Work task: Go through the entries below and print, exactly, the lines starting at the one with "## ℹ️ What is Agora?" and ending at the one with "<!-- - [Minimalist", keeping both ends and no others.

Input:
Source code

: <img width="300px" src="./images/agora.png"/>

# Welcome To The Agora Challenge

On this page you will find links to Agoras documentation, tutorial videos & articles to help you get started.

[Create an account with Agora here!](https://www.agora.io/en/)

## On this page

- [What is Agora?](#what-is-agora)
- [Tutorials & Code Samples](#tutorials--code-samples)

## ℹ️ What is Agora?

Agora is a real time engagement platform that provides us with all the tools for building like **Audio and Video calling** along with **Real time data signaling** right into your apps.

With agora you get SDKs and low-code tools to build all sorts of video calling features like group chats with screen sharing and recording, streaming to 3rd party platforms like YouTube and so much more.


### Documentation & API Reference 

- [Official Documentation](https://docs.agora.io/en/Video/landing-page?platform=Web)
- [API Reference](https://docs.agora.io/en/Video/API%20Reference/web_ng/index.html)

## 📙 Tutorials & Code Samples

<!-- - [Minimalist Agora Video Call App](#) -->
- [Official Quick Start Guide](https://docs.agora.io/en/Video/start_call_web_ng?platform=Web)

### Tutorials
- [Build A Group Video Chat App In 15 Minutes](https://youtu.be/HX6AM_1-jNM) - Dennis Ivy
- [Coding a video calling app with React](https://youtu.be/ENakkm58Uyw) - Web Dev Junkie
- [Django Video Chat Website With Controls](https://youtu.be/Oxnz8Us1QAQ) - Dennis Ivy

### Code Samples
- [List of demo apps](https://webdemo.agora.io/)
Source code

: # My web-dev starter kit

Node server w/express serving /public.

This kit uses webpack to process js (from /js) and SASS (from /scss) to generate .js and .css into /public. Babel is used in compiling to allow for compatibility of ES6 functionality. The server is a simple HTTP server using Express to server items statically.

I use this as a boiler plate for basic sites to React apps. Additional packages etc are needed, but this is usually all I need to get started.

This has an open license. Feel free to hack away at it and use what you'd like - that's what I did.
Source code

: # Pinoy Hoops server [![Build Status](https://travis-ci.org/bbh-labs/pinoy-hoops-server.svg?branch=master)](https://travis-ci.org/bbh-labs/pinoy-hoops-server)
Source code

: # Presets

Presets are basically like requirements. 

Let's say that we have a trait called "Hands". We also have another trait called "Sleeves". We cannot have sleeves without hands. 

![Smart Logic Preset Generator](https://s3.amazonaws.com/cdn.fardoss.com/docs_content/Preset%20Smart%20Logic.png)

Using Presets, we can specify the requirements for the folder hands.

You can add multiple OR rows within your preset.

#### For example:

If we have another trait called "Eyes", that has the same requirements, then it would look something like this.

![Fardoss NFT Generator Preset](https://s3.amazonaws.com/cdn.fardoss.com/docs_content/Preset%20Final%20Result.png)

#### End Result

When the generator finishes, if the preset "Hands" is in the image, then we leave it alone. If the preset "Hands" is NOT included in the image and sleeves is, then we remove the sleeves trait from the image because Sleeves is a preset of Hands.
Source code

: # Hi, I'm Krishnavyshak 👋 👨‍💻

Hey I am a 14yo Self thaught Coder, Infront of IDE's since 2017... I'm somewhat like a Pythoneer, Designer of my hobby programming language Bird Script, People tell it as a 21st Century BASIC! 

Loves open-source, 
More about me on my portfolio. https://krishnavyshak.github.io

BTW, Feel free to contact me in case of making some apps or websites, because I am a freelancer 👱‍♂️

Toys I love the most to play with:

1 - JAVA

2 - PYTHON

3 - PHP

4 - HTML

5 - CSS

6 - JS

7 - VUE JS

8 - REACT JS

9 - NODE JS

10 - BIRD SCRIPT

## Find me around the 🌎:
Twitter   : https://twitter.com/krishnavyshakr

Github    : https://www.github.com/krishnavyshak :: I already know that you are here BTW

Task response:
## ℹ️ What is Agora?

Agora is a real time engagement platform that provides us with all the tools for building like **Audio and Video calling** along with **Real time data signaling** right into your apps.

With agora you get SDKs and low-code tools to build all sorts of video calling features like group chats with screen sharing and recording, streaming to 3rd party platforms like YouTube and so much more.


### Documentation & API Reference 

- [Official Documentation](https://docs.agora.io/en/Video/landing-page?platform=Web)
- [API Reference](https://docs.agora.io/en/Video/API%20Reference/web_ng/index.html)

## 📙 Tutorials & Code Samples

<!-- - [Minimalist Agora Video Call App](#) -->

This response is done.